The debate over the benefits of mass transit falls along a pretty clear “Mars and Venus” partisan line: Democrats cherish every ounce of mass transit, while Republicans love love love their cars. A few months back, we did a Q&A with Bill Lind, the conservative author of Moving Minds: Conservatives and Public Transportation, which evaluates mass transit policies from a conservative perspective. Now that the debate over rail, both high speed and passenger, has lit up following the distribution of Obama’s stimulus funds, we thought we’d check back in with Bill to see if his views had changed, or held steady.
Infrastructurist: Given all the heated partisan debate that has crippled Congress in other topics like healthcare, can infrastructure really be bipartisan?
Lind: Yes. There should be a nonpartisan non-ideological consensus in favor of adequate infrastructure. From the conservative perspective, the federal government has two and only two legitimate functions: national security and infrastructure. The first bill passed by the first Congress was an infrastructure bill. With government involvement in canals and railroads and highways, the federal government has been involved in infrastructure from the beginning. This is consistent with a free market economy, because the markets only work if there is adequate infrastructure.
More specifically to the current time, conservatives do not enjoy being stuck in traffic any more than liberals. We may be in a Mercedes or Jaguar instead of a Neon, but [traffic] still isn’t fun. So when high quality transportation is offered — meaning rail, not bus — conservatives are using it. If you look at the demographics of rail transit riders. what you see is that a lot of the people on board are conservatives. if you look at the ridership on Metra around Chicago, in some counties the average income of people on trains is higher than people driving alone to work. You are turning waste time into time when you could be productive. So the fact is that where high quality transportation is provided, conservatives use it. But there isn’t much rail transit in this country for us to use.
I: It sounds like your definition of “conservative” basically means “wealthy people.” What about conservatives who aren’t necessarily Jaguar-drivers?
L: The fact is that most conservatives own cars. They have sufficient money that they own cars. which means that if they ride transit they ride from choice, not necessity. Which means they want high quality transit, not just something to get around. So the transit that is relative to conservatives is that which is relevant to people with cars — I would rather take transit than drive to work.
I: Does your support for trains extend to high speed rail?
L: High speed rail is an entirely different question. We’re talking commuter trains, light rail, and streetcar. We are very much in favor of inner city rail. But high speed is a chimera. High speed means 250 miles an hour. All the other countries that have created true high speed rail have a dense network of passenger trains. We have nothing. We have Amtrak, which is almost useless — one train passing through, usually in the middle of the night and running late.

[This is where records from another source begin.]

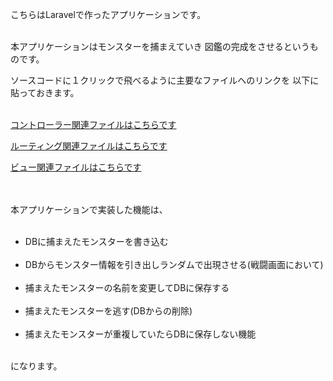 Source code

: こちらはLaravelで作ったアプリケーションです。<br><br>

本アプリケーションはモンスターを捕まえていき
図鑑の完成をさせるというものです。



ソースコードに１クリックで飛べるように主要なファイルへのリンクを
以下に貼っておきます。<br><br>

<p>
    <a href="https://github.com/tropical-thunder/monster_tamer/blob/master/app/Http/Controllers/MonsterDataController.php">コントローラー関連ファイルはこちらです</a>
</p>
<p>
    <a href="https://github.com/tropical-thunder/monster_tamer/blob/master/routes/web.php">ルーティング関連ファイルはこちらです</a>
</p>
<p>
    <a href="https://github.com/tropical-thunder/monster_tamer/tree/master/resources/views">ビュー関連ファイルはこちらです</a>
</p>
<br><br>
本アプリケーションで実装した機能は、<br><br>

<ul>
    <li>DBに捕まえたモンスターを書き込む</li><br>
    <li>DBからモンスター情報を引き出しランダムで出現させる(戦闘画面において)</li><br>
    <li>捕まえたモンスターの名前を変更してDBに保存する</li><br>
    <li>捕まえたモンスターを逃す(DBからの削除)</li><br>
    <li>捕まえたモンスターが重複していたらDBに保存しない機能</li><br>
</ul>
になります。



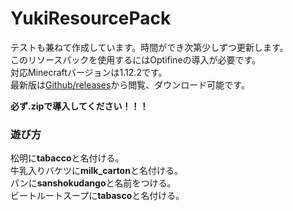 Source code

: # YukiResourcePack

テストも兼ねて作成しています。時間ができ次第少しずつ更新します。  
このリソースパックを使用するにはOptifineの導入が必要です。  
対応Minecraftバージョンは1.12.2です。  
最新版は[Github/releases](https://github.com/yu-32/YukiResourcePack/releases)から閲覧、ダウンロード可能です。

**必ず.zipで導入してください！！！**

### 遊び方

松明に**tabacco**と名付ける。  
牛乳入りバケツに**milk_carton**と名付ける。  
パンに**sanshokudango**と名前をつける。  
ビートルートスープに**tabasco**と名付ける。
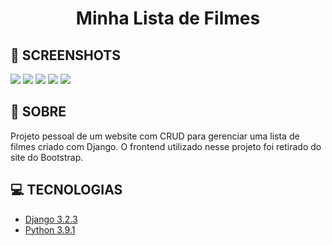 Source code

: <h1 align="center">Minha Lista de Filmes</h1>

## 📸 SCREENSHOTS
<img src="https://user-images.githubusercontent.com/62306104/120701452-398c6d00-c489-11eb-899f-807b8b480ab0.png" /> 
<img src="https://user-images.githubusercontent.com/62306104/120702465-7b69e300-c48a-11eb-9a4c-b8fadf11c926.png" />
<img src="https://user-images.githubusercontent.com/62306104/120702467-7c027980-c48a-11eb-81f1-d49805ac1ce3.png" /> 
<img src="https://user-images.githubusercontent.com/62306104/120702468-7c9b1000-c48a-11eb-9a05-da5e3faeed37.png" />
<img src="https://user-images.githubusercontent.com/62306104/120702470-7c9b1000-c48a-11eb-9713-2becc369be4a.png" />

## 📜 SOBRE
Projeto pessoal de um website com CRUD para gerenciar uma lista de filmes criado com Django. 
O frontend utilizado nesse projeto foi retirado do site do Bootstrap.

## 💻 TECNOLOGIAS
- [Django 3.2.3](https://www.djangoproject.com/)
- [Python 3.9.1](https://www.python.org/)
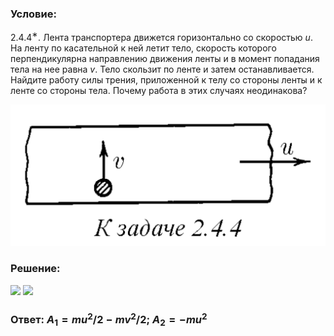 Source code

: ###  Условие: 

$2.4.4^{∗}.$ Лента транспортера движется горизонтально со скоростью $u$. На ленту по касательной к ней летит тело, скорость которого перпендикулярна направлению движения ленты и в момент попадания тела на нее равна $v$. Тело скользит по ленте и затем останавливается. Найдите работу силы трения, приложенной к телу со стороны ленты и к ленте со стороны тела. Почему работа в этих случаях неодинакова? 

![|512x230, 67%](../../img/2.4.4/statement.png) 

###  Решение: 

![](https://www.youtube.com/embed/g1OrH_o4zlA) ![](https://www.youtube.com/embed/k5VqmYY8aOM) 

###  Ответ: $A_1 = mu^2/2 − mv^2/2;$ $A_2 = −mu^2$ 

###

What we want to see is building up a network of higher-speed regular trains that becomes dense enough that you can actually use it, and then adding bus service that would connect the largest part of the county to the nearest train — so, like at one time in the U.S., you could get from any point in the country to any other point in the country without driving or getting on a plane. Seventy, eighty years ago a number of steam railroads were running at over 100 miles an hour. But after World War II the government slapped speed limits on passenger trains. We want to make trains that are time competitive with the automobile - we’re not interested in competing with air travel. Our fuel dependence is seated on cars, not planes. So we want trains running at speeds of up to 110 miles an hour — all of which we had with steam trains in the 1930s.
I: So what you’re advocating is more, and faster Amtrak.
L: More passenger trains, more Amtrak trains, on more routes, more trains on existing routes, running at speeds that make the time competitive with the automobile.